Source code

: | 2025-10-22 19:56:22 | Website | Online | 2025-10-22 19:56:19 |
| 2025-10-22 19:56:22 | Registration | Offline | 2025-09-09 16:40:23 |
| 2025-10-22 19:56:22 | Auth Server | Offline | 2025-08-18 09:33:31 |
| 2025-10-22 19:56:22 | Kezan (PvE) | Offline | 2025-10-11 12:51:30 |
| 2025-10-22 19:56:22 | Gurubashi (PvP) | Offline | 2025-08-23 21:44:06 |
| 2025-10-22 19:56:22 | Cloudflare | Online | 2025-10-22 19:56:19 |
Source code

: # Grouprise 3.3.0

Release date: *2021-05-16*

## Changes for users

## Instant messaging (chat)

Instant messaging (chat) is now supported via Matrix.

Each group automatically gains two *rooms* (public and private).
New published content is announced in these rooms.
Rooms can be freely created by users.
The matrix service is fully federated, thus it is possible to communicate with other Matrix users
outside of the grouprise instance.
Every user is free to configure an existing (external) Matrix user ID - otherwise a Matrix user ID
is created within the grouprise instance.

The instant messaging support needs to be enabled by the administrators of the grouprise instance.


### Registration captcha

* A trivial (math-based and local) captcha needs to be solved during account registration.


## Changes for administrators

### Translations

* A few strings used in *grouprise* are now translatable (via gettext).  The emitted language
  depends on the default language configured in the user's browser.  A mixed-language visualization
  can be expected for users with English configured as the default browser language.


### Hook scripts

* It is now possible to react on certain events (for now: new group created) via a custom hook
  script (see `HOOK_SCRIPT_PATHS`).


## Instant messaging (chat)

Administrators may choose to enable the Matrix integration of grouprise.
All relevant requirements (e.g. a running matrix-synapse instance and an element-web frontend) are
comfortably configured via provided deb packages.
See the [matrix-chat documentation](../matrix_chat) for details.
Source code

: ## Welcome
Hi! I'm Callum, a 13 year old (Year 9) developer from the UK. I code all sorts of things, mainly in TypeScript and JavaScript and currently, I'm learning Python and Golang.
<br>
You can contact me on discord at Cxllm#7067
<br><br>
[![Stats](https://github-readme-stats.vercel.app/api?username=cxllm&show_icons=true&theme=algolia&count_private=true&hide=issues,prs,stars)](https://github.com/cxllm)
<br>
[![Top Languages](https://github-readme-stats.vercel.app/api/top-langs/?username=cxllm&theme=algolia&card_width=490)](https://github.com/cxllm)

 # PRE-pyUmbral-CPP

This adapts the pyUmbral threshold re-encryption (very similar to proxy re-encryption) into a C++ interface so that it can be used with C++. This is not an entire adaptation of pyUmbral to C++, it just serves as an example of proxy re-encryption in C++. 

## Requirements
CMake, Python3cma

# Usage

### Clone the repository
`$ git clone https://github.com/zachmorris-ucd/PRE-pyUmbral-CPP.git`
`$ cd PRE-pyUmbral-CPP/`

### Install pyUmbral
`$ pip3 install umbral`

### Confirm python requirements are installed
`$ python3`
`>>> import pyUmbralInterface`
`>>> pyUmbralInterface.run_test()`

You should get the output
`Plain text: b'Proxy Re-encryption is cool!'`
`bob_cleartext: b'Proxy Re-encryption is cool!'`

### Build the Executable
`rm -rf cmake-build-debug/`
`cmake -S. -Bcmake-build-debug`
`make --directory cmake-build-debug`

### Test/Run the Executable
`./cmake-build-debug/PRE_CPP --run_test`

◇ ◇ ◇ ◇ ◇

### Required action
Transcribe the entries above word for word, from the first line through the line containing "is created within the grouprise instance.", and nothing else.

### Written answer
Source code

: | 2025-10-22 19:56:22 | Website | Online | 2025-10-22 19:56:19 |
| 2025-10-22 19:56:22 | Registration | Offline | 2025-09-09 16:40:23 |
| 2025-10-22 19:56:22 | Auth Server | Offline | 2025-08-18 09:33:31 |
| 2025-10-22 19:56:22 | Kezan (PvE) | Offline | 2025-10-11 12:51:30 |
| 2025-10-22 19:56:22 | Gurubashi (PvP) | Offline | 2025-08-23 21:44:06 |
| 2025-10-22 19:56:22 | Cloudflare | Online | 2025-10-22 19:56:19 |
Source code

: # Grouprise 3.3.0

Release date: *2021-05-16*

## Changes for users

## Instant messaging (chat)

Instant messaging (chat) is now supported via Matrix.

Each group automatically gains two *rooms* (public and private).
New published content is announced in these rooms.
Rooms can be freely created by users.
The matrix service is fully federated, thus it is possible to communicate with other Matrix users
outside of the grouprise instance.
Every user is free to configure an existing (external) Matrix user ID - otherwise a Matrix user ID
is created within the grouprise instance.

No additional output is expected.